» Work instruction
Output all of the records word for word and drop the images.

» Extracted material
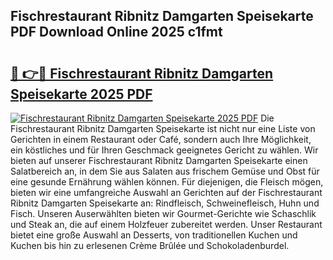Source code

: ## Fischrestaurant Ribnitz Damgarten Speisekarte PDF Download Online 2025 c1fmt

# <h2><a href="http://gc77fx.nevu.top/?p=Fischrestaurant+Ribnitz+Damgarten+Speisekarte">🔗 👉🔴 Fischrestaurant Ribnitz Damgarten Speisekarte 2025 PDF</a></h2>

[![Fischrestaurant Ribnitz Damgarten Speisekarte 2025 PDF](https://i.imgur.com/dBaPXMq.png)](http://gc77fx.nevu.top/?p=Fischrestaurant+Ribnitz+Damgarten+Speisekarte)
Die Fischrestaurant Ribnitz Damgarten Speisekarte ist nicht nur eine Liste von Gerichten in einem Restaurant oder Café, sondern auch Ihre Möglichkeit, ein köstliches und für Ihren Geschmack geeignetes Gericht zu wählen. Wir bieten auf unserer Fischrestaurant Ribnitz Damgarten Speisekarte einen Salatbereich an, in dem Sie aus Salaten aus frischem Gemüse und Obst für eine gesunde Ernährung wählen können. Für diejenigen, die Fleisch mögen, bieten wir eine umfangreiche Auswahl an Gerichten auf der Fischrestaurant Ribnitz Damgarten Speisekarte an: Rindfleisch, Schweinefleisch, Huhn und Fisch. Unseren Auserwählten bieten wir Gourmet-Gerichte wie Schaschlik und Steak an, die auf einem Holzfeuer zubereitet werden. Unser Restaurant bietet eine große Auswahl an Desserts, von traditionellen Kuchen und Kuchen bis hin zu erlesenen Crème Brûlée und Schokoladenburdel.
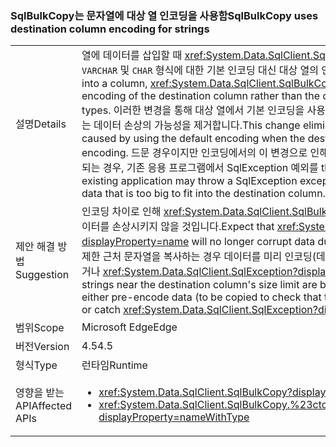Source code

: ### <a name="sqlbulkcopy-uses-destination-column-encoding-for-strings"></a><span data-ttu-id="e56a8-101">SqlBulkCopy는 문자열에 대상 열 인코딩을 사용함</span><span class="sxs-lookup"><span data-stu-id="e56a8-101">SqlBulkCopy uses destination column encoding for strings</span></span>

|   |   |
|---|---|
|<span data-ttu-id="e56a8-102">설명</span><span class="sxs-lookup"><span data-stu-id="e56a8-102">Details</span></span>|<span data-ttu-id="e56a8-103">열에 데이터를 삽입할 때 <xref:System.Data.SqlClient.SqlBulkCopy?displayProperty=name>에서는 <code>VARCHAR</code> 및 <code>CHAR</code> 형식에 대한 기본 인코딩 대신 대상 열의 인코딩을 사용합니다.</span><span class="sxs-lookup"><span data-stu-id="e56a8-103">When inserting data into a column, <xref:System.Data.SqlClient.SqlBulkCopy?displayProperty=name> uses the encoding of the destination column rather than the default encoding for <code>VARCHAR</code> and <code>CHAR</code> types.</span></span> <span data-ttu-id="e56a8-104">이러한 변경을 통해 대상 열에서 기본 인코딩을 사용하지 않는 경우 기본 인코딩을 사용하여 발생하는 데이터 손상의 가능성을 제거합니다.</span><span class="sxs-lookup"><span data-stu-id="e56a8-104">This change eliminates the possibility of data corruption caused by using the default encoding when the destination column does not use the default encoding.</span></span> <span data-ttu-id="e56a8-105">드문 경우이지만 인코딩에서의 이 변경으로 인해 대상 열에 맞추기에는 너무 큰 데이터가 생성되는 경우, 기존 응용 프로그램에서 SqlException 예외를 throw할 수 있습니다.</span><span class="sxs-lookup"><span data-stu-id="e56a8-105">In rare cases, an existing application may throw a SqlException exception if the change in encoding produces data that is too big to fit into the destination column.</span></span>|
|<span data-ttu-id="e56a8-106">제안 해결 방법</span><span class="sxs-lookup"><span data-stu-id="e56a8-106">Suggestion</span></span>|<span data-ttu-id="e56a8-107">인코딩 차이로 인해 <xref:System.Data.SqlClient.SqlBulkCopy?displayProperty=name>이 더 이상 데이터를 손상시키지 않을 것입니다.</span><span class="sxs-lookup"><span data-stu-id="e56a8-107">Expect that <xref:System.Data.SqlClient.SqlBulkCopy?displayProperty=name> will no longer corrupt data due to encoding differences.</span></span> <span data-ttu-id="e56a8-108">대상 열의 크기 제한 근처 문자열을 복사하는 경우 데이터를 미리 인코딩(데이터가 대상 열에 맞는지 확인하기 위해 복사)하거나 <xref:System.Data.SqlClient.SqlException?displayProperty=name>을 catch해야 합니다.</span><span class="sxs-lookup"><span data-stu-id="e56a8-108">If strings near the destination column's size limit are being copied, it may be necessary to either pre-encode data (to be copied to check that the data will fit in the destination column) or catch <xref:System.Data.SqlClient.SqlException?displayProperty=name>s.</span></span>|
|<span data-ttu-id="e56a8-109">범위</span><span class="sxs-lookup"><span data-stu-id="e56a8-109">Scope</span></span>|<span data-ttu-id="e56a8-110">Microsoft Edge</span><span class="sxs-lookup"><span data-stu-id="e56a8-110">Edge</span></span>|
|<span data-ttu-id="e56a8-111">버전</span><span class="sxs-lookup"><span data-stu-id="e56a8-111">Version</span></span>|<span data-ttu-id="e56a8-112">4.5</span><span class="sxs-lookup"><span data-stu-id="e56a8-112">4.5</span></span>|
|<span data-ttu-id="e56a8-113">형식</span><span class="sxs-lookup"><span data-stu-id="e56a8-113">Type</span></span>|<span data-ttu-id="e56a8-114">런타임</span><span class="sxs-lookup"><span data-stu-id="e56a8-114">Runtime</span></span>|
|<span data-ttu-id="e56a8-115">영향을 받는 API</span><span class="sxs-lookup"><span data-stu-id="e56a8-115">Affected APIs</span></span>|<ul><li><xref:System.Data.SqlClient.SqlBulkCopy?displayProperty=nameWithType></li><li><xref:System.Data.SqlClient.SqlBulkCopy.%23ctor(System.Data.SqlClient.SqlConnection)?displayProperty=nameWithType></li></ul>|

» Output of the task
Source code

: ## Fischrestaurant Ribnitz Damgarten Speisekarte PDF Download Online 2025 c1fmt

# <h2><a href="http://gc77fx.nevu.top/?p=Fischrestaurant+Ribnitz+Damgarten+Speisekarte">🔗 👉🔴 Fischrestaurant Ribnitz Damgarten Speisekarte 2025 PDF</a></h2>

[![Fischrestaurant Ribnitz Damgarten Speisekarte 2025 PDF](https://i.imgur.com/dBaPXMq.png)](http://gc77fx.nevu.top/?p=Fischrestaurant+Ribnitz+Damgarten+Speisekarte)
Die Fischrestaurant Ribnitz Damgarten Speisekarte ist nicht nur eine Liste von Gerichten in einem Restaurant oder Café, sondern auch Ihre Möglichkeit, ein köstliches und für Ihren Geschmack geeignetes Gericht zu wählen. Wir bieten auf unserer Fischrestaurant Ribnitz Damgarten Speisekarte einen Salatbereich an, in dem Sie aus Salaten aus frischem Gemüse und Obst für eine gesunde Ernährung wählen können. Für diejenigen, die Fleisch mögen, bieten wir eine umfangreiche Auswahl an Gerichten auf der Fischrestaurant Ribnitz Damgarten Speisekarte an: Rindfleisch, Schweinefleisch, Huhn und Fisch. Unseren Auserwählten bieten wir Gourmet-Gerichte wie Schaschlik und Steak an, die auf einem Holzfeuer zubereitet werden. Unser Restaurant bietet eine große Auswahl an Desserts, von traditionellen Kuchen und Kuchen bis hin zu erlesenen Crème Brûlée und Schokoladenburdel.
Source code

: ### <a name="sqlbulkcopy-uses-destination-column-encoding-for-strings"></a><span data-ttu-id="e56a8-101">SqlBulkCopy는 문자열에 대상 열 인코딩을 사용함</span><span class="sxs-lookup"><span data-stu-id="e56a8-101">SqlBulkCopy uses destination column encoding for strings</span></span>

|   |   |
|---|---|
|<span data-ttu-id="e56a8-102">설명</span><span class="sxs-lookup"><span data-stu-id="e56a8-102">Details</span></span>|<span data-ttu-id="e56a8-103">열에 데이터를 삽입할 때 <xref:System.Data.SqlClient.SqlBulkCopy?displayProperty=name>에서는 <code>VARCHAR</code> 및 <code>CHAR</code> 형식에 대한 기본 인코딩 대신 대상 열의 인코딩을 사용합니다.</span><span class="sxs-lookup"><span data-stu-id="e56a8-103">When inserting data into a column, <xref:System.Data.SqlClient.SqlBulkCopy?displayProperty=name> uses the encoding of the destination column rather than the default encoding for <code>VARCHAR</code> and <code>CHAR</code> types.</span></span> <span data-ttu-id="e56a8-104">이러한 변경을 통해 대상 열에서 기본 인코딩을 사용하지 않는 경우 기본 인코딩을 사용하여 발생하는 데이터 손상의 가능성을 제거합니다.</span><span class="sxs-lookup"><span data-stu-id="e56a8-104">This change eliminates the possibility of data corruption caused by using the default encoding when the destination column does not use the default encoding.</span></span> <span data-ttu-id="e56a8-105">드문 경우이지만 인코딩에서의 이 변경으로 인해 대상 열에 맞추기에는 너무 큰 데이터가 생성되는 경우, 기존 응용 프로그램에서 SqlException 예외를 throw할 수 있습니다.</span><span class="sxs-lookup"><span data-stu-id="e56a8-105">In rare cases, an existing application may throw a SqlException exception if the change in encoding produces data that is too big to fit into the destination column.</span></span>|
|<span data-ttu-id="e56a8-106">제안 해결 방법</span><span class="sxs-lookup"><span data-stu-id="e56a8-106">Suggestion</span></span>|<span data-ttu-id="e56a8-107">인코딩 차이로 인해 <xref:System.Data.SqlClient.SqlBulkCopy?displayProperty=name>이 더 이상 데이터를 손상시키지 않을 것입니다.</span><span class="sxs-lookup"><span data-stu-id="e56a8-107">Expect that <xref:System.Data.SqlClient.SqlBulkCopy?displayProperty=name> will no longer corrupt data due to encoding differences.</span></span> <span data-ttu-id="e56a8-108">대상 열의 크기 제한 근처 문자열을 복사하는 경우 데이터를 미리 인코딩(데이터가 대상 열에 맞는지 확인하기 위해 복사)하거나 <xref:System.Data.SqlClient.SqlException?displayProperty=name>을 catch해야 합니다.</span><span class="sxs-lookup"><span data-stu-id="e56a8-108">If strings near the destination column's size limit are being copied, it may be necessary to either pre-encode data (to be copied to check that the data will fit in the destination column) or catch <xref:System.Data.SqlClient.SqlException?displayProperty=name>s.</span></span>|
|<span data-ttu-id="e56a8-109">범위</span><span class="sxs-lookup"><span data-stu-id="e56a8-109">Scope</span></span>|<span data-ttu-id="e56a8-110">Microsoft Edge</span><span class="sxs-lookup"><span data-stu-id="e56a8-110">Edge</span></span>|
|<span data-ttu-id="e56a8-111">버전</span><span class="sxs-lookup"><span data-stu-id="e56a8-111">Version</span></span>|<span data-ttu-id="e56a8-112">4.5</span><span class="sxs-lookup"><span data-stu-id="e56a8-112">4.5</span></span>|
|<span data-ttu-id="e56a8-113">형식</span><span class="sxs-lookup"><span data-stu-id="e56a8-113">Type</span></span>|<span data-ttu-id="e56a8-114">런타임</span><span class="sxs-lookup"><span data-stu-id="e56a8-114">Runtime</span></span>|
|<span data-ttu-id="e56a8-115">영향을 받는 API</span><span class="sxs-lookup"><span data-stu-id="e56a8-115">Affected APIs</span></span>|<ul><li><xref:System.Data.SqlClient.SqlBulkCopy?displayProperty=nameWithType></li><li><xref:System.Data.SqlClient.SqlBulkCopy.%23ctor(System.Data.SqlClient.SqlConnection)?displayProperty=nameWithType></li></ul>|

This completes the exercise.